Let’s see what the likelihood function looks like with a binomial experiment yielding \(3 \text{ heads}\) and \(2 \text{ tails}:\)

```
p = seq(0, 1, 0.001)
L = p^3 * (1 - p)^2
plot(p, L, type = "l", xlab="p", ylab="L(p(x))")
max(L)
```

`## [1] 0.03456`

```
d = cbind(p,L)
(MLE = d[which.max(d[,2]), 1])
```

```
## p
## 0.6
```

```
arrows(x0 = MLE, y0 = 0, x1 = MLE, y1 = max(L))
abline(h = 0); abline(h = max(L))
```

```
# As for the log-likelihood:
loglik = 3 * log(p) + 2 * log(1 - p)
plot(p, loglik, type = "l")
d = cbind(p,loglik)
MLE = d[which.max(d[,2]), 1]
arrows(x0 = MLE, y0 = -20, x1 = MLE, y1 = max(loglik))
abline(h = -20); abline(h = max(loglik))
```

The model is:

\[y_i = \alpha + \beta x_i + \epsilon_i\]

Because the errors are independent with mean of \(0\) and unknown variance \(\sigma^2:\)

\[\begin{align}\mathcal L(\alpha, \beta, \sigma^2; x, y)&=f_X(y_1\vert \alpha + \beta x_1, \sigma^2)\quad f_X(y_2\vert \alpha + \beta x_2, \sigma^2)\quad\dots\quad f_X(y_n\vert \alpha + \beta x_n, \sigma^2)\\[2ex] &= \small \frac{1}{\sigma \sqrt{2\pi}}\exp{-\frac{(y_1 - \alpha -\beta x_1)^2}{2\sigma^2}}\frac{1}{\sigma \sqrt{2\pi}}\exp{-\frac{(y_2 - \alpha -\beta x_2)^2}{2\sigma^2}}\dots \frac{1}{\sigma \sqrt{2\pi}}\exp{-\frac{(y_n - \alpha -\beta x_n)^2}{2\sigma^2}}\\[2ex] &=\frac{1}{\sqrt{(2\pi\sigma^2)^n}}\exp -\frac{1}{2\sigma^2}\sum_{i=1}^n \left(y_i - (\alpha + \beta x_i\right))^2 \end{align}\]The log-likelihood:

\[\ln \mathcal L(\alpha,\beta,\sigma^2; x,y)=-\frac{n}{2}\ln 2\pi\sigma^2 \color{red}{-} \frac{1}{2\sigma^2}\sum_{i=1}^n(y_i -(\alpha + \beta x_i))^2\]

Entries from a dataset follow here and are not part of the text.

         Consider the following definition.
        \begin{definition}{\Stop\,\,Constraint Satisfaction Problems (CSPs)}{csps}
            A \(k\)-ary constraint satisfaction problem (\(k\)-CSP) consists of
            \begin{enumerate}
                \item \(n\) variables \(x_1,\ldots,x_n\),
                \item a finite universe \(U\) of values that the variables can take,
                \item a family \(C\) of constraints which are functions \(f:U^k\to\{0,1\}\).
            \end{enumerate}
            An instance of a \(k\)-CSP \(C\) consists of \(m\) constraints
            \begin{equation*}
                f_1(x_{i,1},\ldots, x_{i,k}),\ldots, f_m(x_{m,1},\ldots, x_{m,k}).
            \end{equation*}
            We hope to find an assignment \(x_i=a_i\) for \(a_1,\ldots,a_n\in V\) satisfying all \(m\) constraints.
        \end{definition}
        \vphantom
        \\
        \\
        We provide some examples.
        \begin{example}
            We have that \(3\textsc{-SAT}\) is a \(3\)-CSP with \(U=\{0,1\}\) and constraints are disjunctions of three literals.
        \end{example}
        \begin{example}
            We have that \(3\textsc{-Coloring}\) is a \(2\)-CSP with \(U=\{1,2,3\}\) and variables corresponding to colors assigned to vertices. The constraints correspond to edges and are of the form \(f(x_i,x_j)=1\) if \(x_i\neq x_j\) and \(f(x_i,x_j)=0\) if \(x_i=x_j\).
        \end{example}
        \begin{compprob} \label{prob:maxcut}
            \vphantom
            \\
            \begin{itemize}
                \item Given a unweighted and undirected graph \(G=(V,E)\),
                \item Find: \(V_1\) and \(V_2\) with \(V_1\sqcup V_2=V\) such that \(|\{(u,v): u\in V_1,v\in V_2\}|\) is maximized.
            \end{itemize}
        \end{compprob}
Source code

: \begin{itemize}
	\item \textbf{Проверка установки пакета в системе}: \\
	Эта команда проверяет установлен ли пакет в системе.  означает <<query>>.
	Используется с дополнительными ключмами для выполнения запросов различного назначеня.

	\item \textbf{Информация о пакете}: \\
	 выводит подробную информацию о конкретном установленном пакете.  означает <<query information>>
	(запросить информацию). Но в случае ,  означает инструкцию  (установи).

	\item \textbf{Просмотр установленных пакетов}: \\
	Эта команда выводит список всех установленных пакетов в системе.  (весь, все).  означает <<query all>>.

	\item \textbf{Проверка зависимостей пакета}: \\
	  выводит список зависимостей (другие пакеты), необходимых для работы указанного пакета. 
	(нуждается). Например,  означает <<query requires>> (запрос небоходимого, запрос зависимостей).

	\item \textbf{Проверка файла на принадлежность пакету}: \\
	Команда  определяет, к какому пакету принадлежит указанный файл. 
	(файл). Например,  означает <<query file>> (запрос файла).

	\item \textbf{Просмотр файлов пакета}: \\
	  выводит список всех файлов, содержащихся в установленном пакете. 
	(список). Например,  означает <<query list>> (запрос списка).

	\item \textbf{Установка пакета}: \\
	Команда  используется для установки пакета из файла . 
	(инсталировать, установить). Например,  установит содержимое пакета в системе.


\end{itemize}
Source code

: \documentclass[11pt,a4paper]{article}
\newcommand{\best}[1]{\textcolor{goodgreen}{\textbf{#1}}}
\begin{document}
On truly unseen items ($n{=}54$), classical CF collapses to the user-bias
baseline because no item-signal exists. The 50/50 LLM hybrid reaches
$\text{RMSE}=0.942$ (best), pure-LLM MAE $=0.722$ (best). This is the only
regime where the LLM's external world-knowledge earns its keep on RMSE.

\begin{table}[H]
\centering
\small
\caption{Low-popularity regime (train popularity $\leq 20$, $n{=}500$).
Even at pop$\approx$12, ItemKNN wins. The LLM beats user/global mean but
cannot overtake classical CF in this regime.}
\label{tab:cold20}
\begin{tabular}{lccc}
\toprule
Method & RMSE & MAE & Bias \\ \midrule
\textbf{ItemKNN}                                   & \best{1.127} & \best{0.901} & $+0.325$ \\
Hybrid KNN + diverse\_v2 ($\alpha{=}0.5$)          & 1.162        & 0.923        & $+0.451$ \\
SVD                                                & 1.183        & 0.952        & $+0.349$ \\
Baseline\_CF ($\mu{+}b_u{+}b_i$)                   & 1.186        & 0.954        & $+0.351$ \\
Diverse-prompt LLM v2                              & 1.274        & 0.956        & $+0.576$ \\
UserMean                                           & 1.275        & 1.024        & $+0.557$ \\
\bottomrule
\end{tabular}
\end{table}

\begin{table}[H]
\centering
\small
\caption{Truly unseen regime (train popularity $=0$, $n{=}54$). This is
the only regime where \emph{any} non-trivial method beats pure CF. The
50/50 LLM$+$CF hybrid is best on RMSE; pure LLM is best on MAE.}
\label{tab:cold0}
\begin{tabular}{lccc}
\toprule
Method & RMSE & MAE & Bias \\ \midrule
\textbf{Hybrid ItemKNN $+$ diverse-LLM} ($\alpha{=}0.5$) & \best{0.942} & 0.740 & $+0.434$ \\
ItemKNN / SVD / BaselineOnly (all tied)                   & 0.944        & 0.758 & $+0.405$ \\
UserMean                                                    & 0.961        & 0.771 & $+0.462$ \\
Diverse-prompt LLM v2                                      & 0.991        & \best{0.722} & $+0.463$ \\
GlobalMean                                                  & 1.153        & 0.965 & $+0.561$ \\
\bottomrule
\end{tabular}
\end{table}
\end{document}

So when the residuals are minimum (i.e. \(\sum_{i=1}^n(y_i -(\alpha + \beta x_i))^2\)), the log-likelihood will be maximized (due to the negative sign).

Since OLS minimizes residuals, it will correspond to the MLE, provided the errors are following a normal distribution around the mean (the predicted values).

We can estimate the slope \(\beta\) for instance:

\[\begin{align}\frac{\partial\ln \mathcal L(\alpha,\beta,\sigma^2; x,y)}{\partial \beta}&= \frac{1}{\sigma^2}\sum_{i=1}^nx_i(y_i -(\alpha + \beta x_i)) \end{align}\]and setting to zero:

\[\begin{align}0&= \frac{1}{\sigma^2}\sum_{i=1}^nx_i(y_i -(\alpha + \beta x_i))\\ 0&= \color{blue}{\sum_{i=1}^nx_i(y_i -(\alpha + \beta x_i))} \end{align}\] \[\begin{align}0&= \sum_{i=1}^n x_i y_i - x_i \alpha - \beta x_i^2))\\ \sum_{i=1}^n\beta x_i^2 &= \sum_{i=1}^n x_i y_i - x_i \alpha \end{align}\]Therefore,

\[\hat \beta = \frac{\sum_{i=1}^n x_i y_i - x_i \alpha }{\sum_{i=1}^n x_i^2}\]

Now the \(\sum_{i=1}^n(y_i -(\alpha + \beta x_i))\) is the estimated error, and

\[\color{blue}{0=\sum_{i=1}^nx_i(y_i -(\alpha + \beta x_i))}\]

one of the conditions of classical OLS.